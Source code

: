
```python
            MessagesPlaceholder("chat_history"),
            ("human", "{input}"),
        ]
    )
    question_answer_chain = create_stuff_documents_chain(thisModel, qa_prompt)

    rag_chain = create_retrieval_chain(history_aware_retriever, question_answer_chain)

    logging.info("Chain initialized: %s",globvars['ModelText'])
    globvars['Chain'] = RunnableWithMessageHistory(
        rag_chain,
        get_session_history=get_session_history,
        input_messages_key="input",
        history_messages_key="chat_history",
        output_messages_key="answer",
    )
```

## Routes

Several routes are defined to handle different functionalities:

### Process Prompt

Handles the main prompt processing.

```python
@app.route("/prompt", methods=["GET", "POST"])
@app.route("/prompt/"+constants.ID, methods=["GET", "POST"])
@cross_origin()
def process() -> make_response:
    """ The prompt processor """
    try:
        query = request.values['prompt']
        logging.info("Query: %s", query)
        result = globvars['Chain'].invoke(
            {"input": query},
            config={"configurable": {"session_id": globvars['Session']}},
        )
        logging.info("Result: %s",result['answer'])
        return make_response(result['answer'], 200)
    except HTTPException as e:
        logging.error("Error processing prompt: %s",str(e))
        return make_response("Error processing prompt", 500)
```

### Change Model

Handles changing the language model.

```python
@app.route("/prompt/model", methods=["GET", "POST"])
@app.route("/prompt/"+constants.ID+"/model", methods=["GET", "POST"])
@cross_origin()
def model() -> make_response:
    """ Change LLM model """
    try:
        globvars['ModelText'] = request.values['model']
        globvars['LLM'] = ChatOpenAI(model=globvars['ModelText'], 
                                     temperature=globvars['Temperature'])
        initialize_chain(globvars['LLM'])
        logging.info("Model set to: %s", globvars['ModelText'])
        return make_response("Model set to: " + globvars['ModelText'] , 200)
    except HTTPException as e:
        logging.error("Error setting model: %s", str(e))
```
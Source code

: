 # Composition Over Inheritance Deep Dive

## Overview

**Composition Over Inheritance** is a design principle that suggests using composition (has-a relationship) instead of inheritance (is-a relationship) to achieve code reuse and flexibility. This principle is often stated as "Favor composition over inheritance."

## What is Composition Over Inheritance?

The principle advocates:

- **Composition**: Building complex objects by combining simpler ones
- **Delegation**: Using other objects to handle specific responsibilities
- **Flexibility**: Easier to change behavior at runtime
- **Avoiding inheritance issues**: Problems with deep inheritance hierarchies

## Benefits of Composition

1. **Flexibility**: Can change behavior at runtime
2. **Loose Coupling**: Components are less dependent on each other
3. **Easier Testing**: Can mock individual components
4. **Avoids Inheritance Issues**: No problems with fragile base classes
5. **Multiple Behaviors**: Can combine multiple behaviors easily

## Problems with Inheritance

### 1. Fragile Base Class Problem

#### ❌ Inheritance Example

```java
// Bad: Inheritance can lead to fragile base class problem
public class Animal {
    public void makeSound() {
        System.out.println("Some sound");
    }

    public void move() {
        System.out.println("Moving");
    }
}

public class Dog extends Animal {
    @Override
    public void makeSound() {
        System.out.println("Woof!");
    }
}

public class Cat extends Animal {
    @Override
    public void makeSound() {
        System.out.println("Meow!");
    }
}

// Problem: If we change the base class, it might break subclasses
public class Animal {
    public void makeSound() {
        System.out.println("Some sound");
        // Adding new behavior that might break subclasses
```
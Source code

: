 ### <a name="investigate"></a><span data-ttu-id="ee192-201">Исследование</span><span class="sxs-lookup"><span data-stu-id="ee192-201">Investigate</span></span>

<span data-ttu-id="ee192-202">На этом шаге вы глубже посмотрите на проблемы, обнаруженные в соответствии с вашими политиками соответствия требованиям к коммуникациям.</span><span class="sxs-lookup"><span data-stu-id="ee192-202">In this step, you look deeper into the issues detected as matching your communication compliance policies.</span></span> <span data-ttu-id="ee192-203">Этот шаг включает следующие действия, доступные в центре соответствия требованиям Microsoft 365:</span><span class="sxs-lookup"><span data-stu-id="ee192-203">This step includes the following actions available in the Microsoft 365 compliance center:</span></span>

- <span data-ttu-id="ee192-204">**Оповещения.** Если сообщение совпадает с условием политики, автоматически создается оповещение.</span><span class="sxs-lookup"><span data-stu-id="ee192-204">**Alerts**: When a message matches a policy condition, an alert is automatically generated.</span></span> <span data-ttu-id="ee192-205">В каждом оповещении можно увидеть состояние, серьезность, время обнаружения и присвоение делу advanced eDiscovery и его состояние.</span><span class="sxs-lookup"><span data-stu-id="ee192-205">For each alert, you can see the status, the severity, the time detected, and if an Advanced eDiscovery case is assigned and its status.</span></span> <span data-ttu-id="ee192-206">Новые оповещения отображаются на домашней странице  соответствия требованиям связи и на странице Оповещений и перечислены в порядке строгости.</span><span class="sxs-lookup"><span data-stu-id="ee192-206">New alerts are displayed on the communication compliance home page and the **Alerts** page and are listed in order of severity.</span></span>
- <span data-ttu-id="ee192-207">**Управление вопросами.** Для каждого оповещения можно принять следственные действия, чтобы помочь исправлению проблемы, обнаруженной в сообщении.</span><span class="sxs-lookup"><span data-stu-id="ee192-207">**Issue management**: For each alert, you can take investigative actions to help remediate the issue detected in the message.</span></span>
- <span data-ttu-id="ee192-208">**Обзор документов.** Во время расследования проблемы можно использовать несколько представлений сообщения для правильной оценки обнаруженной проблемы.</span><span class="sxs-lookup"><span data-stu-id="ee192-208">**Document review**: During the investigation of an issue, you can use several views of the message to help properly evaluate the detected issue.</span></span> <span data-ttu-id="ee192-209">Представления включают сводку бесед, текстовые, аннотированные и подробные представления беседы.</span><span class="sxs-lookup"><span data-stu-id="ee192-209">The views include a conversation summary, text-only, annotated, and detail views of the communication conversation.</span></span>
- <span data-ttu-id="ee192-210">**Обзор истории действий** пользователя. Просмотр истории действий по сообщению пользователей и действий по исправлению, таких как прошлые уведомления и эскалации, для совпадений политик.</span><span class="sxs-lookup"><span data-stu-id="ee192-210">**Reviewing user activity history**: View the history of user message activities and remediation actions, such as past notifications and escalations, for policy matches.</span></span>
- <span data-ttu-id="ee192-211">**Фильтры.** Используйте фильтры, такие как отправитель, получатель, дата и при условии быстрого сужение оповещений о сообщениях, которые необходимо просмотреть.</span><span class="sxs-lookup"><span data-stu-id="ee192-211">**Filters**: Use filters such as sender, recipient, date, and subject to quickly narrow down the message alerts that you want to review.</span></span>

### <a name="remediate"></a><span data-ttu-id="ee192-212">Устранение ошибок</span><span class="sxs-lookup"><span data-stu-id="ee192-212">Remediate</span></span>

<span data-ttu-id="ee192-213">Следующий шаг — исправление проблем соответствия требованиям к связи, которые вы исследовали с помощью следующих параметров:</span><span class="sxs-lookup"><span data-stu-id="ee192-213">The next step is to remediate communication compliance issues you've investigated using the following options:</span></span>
★ ★ ★ ★ ★ ★ ★
The entire listing has to be written out again exactly.

Source code

:
```python
            MessagesPlaceholder("chat_history"),
            ("human", "{input}"),
        ]
    )
    question_answer_chain = create_stuff_documents_chain(thisModel, qa_prompt)

    rag_chain = create_retrieval_chain(history_aware_retriever, question_answer_chain)

    logging.info("Chain initialized: %s",globvars['ModelText'])
    globvars['Chain'] = RunnableWithMessageHistory(
        rag_chain,
        get_session_history=get_session_history,
        input_messages_key="input",
        history_messages_key="chat_history",
        output_messages_key="answer",
    )
```

## Routes

Several routes are defined to handle different functionalities:

### Process Prompt

Handles the main prompt processing.

```python
@app.route("/prompt", methods=["GET", "POST"])
@app.route("/prompt/"+constants.ID, methods=["GET", "POST"])
@cross_origin()
def process() -> make_response:
    """ The prompt processor """
    try:
        query = request.values['prompt']
        logging.info("Query: %s", query)
        result = globvars['Chain'].invoke(
            {"input": query},
            config={"configurable": {"session_id": globvars['Session']}},
        )
        logging.info("Result: %s",result['answer'])
        return make_response(result['answer'], 200)
    except HTTPException as e:
        logging.error("Error processing prompt: %s",str(e))
        return make_response("Error processing prompt", 500)
```

### Change Model

Handles changing the language model.

```python
@app.route("/prompt/model", methods=["GET", "POST"])
@app.route("/prompt/"+constants.ID+"/model", methods=["GET", "POST"])
@cross_origin()
def model() -> make_response:
    """ Change LLM model """
    try:
        globvars['ModelText'] = request.values['model']
        globvars['LLM'] = ChatOpenAI(model=globvars['ModelText'], 
                                     temperature=globvars['Temperature'])
        initialize_chain(globvars['LLM'])
        logging.info("Model set to: %s", globvars['ModelText'])
        return make_response("Model set to: " + globvars['ModelText'] , 200)
    except HTTPException as e:
        logging.error("Error setting model: %s", str(e))
```
Source code

: # Composition Over Inheritance Deep Dive

## Overview

**Composition Over Inheritance** is a design principle that suggests using composition (has-a relationship) instead of inheritance (is-a relationship) to achieve code reuse and flexibility. This principle is often stated as "Favor composition over inheritance."

## What is Composition Over Inheritance?

The principle advocates:

- **Composition**: Building complex objects by combining simpler ones
- **Delegation**: Using other objects to handle specific responsibilities
- **Flexibility**: Easier to change behavior at runtime
- **Avoiding inheritance issues**: Problems with deep inheritance hierarchies

## Benefits of Composition

1. **Flexibility**: Can change behavior at runtime
2. **Loose Coupling**: Components are less dependent on each other
3. **Easier Testing**: Can mock individual components
4. **Avoids Inheritance Issues**: No problems with fragile base classes
5. **Multiple Behaviors**: Can combine multiple behaviors easily

## Problems with Inheritance

### 1. Fragile Base Class Problem

#### ❌ Inheritance Example

```java
// Bad: Inheritance can lead to fragile base class problem
public class Animal {
    public void makeSound() {
        System.out.println("Some sound");
    }

    public void move() {
        System.out.println("Moving");
    }
}

public class Dog extends Animal {
    @Override
    public void makeSound() {
        System.out.println("Woof!");
    }
}

public class Cat extends Animal {
    @Override
    public void makeSound() {
        System.out.println("Meow!");
    }
}

// Problem: If we change the base class, it might break subclasses
public class Animal {
    public void makeSound() {
        System.out.println("Some sound");
        // Adding new behavior that might break subclasses
```
Source code

: ### <a name="investigate"></a><span data-ttu-id="ee192-201">Исследование</span><span class="sxs-lookup"><span data-stu-id="ee192-201">Investigate</span></span>

<span data-ttu-id="ee192-202">На этом шаге вы глубже посмотрите на проблемы, обнаруженные в соответствии с вашими политиками соответствия требованиям к коммуникациям.</span><span class="sxs-lookup"><span data-stu-id="ee192-202">In this step, you look deeper into the issues detected as matching your communication compliance policies.</span></span> <span data-ttu-id="ee192-203">Этот шаг включает следующие действия, доступные в центре соответствия требованиям Microsoft 365:</span><span class="sxs-lookup"><span data-stu-id="ee192-203">This step includes the following actions available in the Microsoft 365 compliance center:</span></span>

- <span data-ttu-id="ee192-204">**Оповещения.** Если сообщение совпадает с условием политики, автоматически создается оповещение.</span><span class="sxs-lookup"><span data-stu-id="ee192-204">**Alerts**: When a message matches a policy condition, an alert is automatically generated.</span></span> <span data-ttu-id="ee192-205">В каждом оповещении можно увидеть состояние, серьезность, время обнаружения и присвоение делу advanced eDiscovery и его состояние.</span><span class="sxs-lookup"><span data-stu-id="ee192-205">For each alert, you can see the status, the severity, the time detected, and if an Advanced eDiscovery case is assigned and its status.</span></span> <span data-ttu-id="ee192-206">Новые оповещения отображаются на домашней странице  соответствия требованиям связи и на странице Оповещений и перечислены в порядке строгости.</span><span class="sxs-lookup"><span data-stu-id="ee192-206">New alerts are displayed on the communication compliance home page and the **Alerts** page and are listed in order of severity.</span></span>
- <span data-ttu-id="ee192-207">**Управление вопросами.** Для каждого оповещения можно принять следственные действия, чтобы помочь исправлению проблемы, обнаруженной в сообщении.</span><span class="sxs-lookup"><span data-stu-id="ee192-207">**Issue management**: For each alert, you can take investigative actions to help remediate the issue detected in the message.</span></span>
- <span data-ttu-id="ee192-208">**Обзор документов.** Во время расследования проблемы можно использовать несколько представлений сообщения для правильной оценки обнаруженной проблемы.</span><span class="sxs-lookup"><span data-stu-id="ee192-208">**Document review**: During the investigation of an issue, you can use several views of the message to help properly evaluate the detected issue.</span></span> <span data-ttu-id="ee192-209">Представления включают сводку бесед, текстовые, аннотированные и подробные представления беседы.</span><span class="sxs-lookup"><span data-stu-id="ee192-209">The views include a conversation summary, text-only, annotated, and detail views of the communication conversation.</span></span>
- <span data-ttu-id="ee192-210">**Обзор истории действий** пользователя. Просмотр истории действий по сообщению пользователей и действий по исправлению, таких как прошлые уведомления и эскалации, для совпадений политик.</span><span class="sxs-lookup"><span data-stu-id="ee192-210">**Reviewing user activity history**: View the history of user message activities and remediation actions, such as past notifications and escalations, for policy matches.</span></span>
- <span data-ttu-id="ee192-211">**Фильтры.** Используйте фильтры, такие как отправитель, получатель, дата и при условии быстрого сужение оповещений о сообщениях, которые необходимо просмотреть.</span><span class="sxs-lookup"><span data-stu-id="ee192-211">**Filters**: Use filters such as sender, recipient, date, and subject to quickly narrow down the message alerts that you want to review.</span></span>

### <a name="remediate"></a><span data-ttu-id="ee192-212">Устранение ошибок</span><span class="sxs-lookup"><span data-stu-id="ee192-212">Remediate</span></span>

<span data-ttu-id="ee192-213">Следующий шаг — исправление проблем соответствия требованиям к связи, которые вы исследовали с помощью следующих параметров:</span><span class="sxs-lookup"><span data-stu-id="ee192-213">The next step is to remediate communication compliance issues you've investigated using the following options:</span></span>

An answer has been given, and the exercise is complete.